(Exercise directions) Set down all of the entries exactly, leaving nothing out.

(Input data)
§
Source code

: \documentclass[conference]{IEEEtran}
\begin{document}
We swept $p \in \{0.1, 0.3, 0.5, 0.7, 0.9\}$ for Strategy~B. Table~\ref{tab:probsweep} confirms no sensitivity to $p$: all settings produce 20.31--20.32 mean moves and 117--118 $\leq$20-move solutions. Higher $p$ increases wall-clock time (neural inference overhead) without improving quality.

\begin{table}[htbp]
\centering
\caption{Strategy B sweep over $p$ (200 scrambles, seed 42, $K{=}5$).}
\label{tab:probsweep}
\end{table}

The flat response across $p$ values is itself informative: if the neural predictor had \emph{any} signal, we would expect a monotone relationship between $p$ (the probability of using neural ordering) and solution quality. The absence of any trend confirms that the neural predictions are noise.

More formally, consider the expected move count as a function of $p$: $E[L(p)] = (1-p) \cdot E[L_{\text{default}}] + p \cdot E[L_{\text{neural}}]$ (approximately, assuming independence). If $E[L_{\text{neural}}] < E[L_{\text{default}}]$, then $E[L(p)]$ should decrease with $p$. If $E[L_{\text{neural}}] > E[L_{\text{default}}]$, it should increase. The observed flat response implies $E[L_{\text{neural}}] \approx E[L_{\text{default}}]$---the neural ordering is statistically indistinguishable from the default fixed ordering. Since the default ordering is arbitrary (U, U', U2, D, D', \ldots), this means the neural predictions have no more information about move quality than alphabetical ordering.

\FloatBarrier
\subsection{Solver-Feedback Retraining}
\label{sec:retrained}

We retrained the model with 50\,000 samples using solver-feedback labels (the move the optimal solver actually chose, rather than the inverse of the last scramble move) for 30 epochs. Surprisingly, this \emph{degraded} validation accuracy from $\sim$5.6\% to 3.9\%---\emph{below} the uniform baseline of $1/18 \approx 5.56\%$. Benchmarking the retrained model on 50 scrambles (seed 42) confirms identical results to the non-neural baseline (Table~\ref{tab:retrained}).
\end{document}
§
(Answer to the exercise)
Source code

: \documentclass[conference]{IEEEtran}
\begin{document}
We swept $p \in \{0.1, 0.3, 0.5, 0.7, 0.9\}$ for Strategy~B. Table~\ref{tab:probsweep} confirms no sensitivity to $p$: all settings produce 20.31--20.32 mean moves and 117--118 $\leq$20-move solutions. Higher $p$ increases wall-clock time (neural inference overhead) without improving quality.

\begin{table}[htbp]
\centering
\caption{Strategy B sweep over $p$ (200 scrambles, seed 42, $K{=}5$).}
\label{tab:probsweep}
\end{table}

The flat response across $p$ values is itself informative: if the neural predictor had \emph{any} signal, we would expect a monotone relationship between $p$ (the probability of using neural ordering) and solution quality. The absence of any trend confirms that the neural predictions are noise.

More formally, consider the expected move count as a function of $p$: $E[L(p)] = (1-p) \cdot E[L_{\text{default}}] + p \cdot E[L_{\text{neural}}]$ (approximately, assuming independence). If $E[L_{\text{neural}}] < E[L_{\text{default}}]$, then $E[L(p)]$ should decrease with $p$. If $E[L_{\text{neural}}] > E[L_{\text{default}}]$, it should increase. The observed flat response implies $E[L_{\text{neural}}] \approx E[L_{\text{default}}]$---the neural ordering is statistically indistinguishable from the default fixed ordering. Since the default ordering is arbitrary (U, U', U2, D, D', \ldots), this means the neural predictions have no more information about move quality than alphabetical ordering.

\FloatBarrier
\subsection{Solver-Feedback Retraining}
\label{sec:retrained}

We retrained the model with 50\,000 samples using solver-feedback labels (the move the optimal solver actually chose, rather than the inverse of the last scramble move) for 30 epochs. Surprisingly, this \emph{degraded} validation accuracy from $\sim$5.6\% to 3.9\%---\emph{below} the uniform baseline of $1/18 \approx 5.56\%$. Benchmarking the retrained model on 50 scrambles (seed 42) confirms identical results to the non-neural baseline (Table~\ref{tab:retrained}).
\end{document}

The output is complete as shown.